Os exames médicos desempenham um papel crucial na prevenção, especialmente em desportistas, a vigilância cardiovascular adequada pode identificar as doenças cardíacas antes que estas se tornem fatais. Alguns dos principais exames são o eletrocardiograma, o ecocardiograma, a prova de esforço, a ressonância magnética cardíaca, a tomografia cardíaca e o teste genético.

A evolução científica e tecnológica tem proporcionado novas respostas e melhores ferramentas na prevenção. A disponibilização de desfibrilhadores em locais desportivos e o treino de pessoal para o seu uso imediato em caso de paragem cardíaca têm sido fundamentais para salvar vidas. A rapidez na resposta a uma arritmia grave pode marcar a diferença entre a vida e a morte.

Dispositivos como monitores de frequência cardíaca e smartwatches, estão a tornar-se cada vez mais utilizados em praticantes de desporto, permitindo a monitorização contínua de sinais vitais. Alguns dispositivos podem detetar arritmias e alertar o utilizador para procurar assistência médica.

A Inteligência Artificial está a ser integrada em sistemas de diagnóstico para analisar grandes volumes de dados de exames médicos e identificar padrões que podem passar despercebidos aos olhos humanos. Isso permite diagnósticos mais rápidos e precisos, e ajuda a prever o risco de morte súbita em atletas.
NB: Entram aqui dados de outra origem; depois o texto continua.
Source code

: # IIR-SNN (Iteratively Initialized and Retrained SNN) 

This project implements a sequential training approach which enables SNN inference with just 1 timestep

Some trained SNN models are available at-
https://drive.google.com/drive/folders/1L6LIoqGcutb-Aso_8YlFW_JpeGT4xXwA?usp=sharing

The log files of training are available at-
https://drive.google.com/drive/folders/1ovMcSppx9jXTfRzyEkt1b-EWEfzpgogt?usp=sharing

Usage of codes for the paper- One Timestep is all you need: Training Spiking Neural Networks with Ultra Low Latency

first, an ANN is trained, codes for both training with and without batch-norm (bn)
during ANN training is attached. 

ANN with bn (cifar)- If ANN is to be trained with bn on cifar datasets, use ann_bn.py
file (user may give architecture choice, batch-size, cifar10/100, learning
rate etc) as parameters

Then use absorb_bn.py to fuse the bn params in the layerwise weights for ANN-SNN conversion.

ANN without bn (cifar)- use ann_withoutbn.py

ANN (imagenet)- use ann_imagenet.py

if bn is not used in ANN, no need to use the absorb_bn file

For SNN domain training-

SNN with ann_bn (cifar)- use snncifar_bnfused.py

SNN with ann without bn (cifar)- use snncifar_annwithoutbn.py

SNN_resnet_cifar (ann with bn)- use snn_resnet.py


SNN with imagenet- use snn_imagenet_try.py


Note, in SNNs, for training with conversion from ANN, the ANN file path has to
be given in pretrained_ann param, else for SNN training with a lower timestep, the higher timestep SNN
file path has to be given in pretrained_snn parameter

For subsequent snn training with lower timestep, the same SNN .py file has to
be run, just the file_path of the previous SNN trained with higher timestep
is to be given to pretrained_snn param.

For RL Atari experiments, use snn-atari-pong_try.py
O campo da genética continua a avançar, permitindo não só a identificação de mutações associadas a riscos cardíacos, mas também o desenvolvimento de tratamentos personalizados baseados no perfil genético de cada pessoa. Isso pode incluir intervenções específicas para prevenir a morte súbita em pessoas com mutações genéticas de risco.

A morte súbita em atletas é um fenómeno trágico que deve ser encarado como um alerta para todos os envolvidos e que vai muito para além do desporto de competição. É necessária uma abordagem multifacetada que inclua a vigilância cardiovascular adequada, uma educação contínua sobre os riscos, e uma cultura desportiva que valorize a saúde e a segurança acima de tudo para todos os praticantes.

A responsabilidade é coletiva: dos profissionais de saúde, dos clubes desportivos, dos treinadores, dos próprios atletas e da sociedade civil em geral, sendo fundamental realçar que a morte súbita no desporto afeta não só jovens atletas de competição de elite. É fundamental ter em conta que este evento dramático pode afetar os nossos jovens e menos jovens, praticantes esporádicos e ocasionais de desporto recreativo, tão “na moda” nos nossos dias.

Apenas com uma ação conjunta será possível reduzir a ocorrência de tais tragédias e assegurar que o desporto continue a ser uma fonte de saúde, alegria e de vida.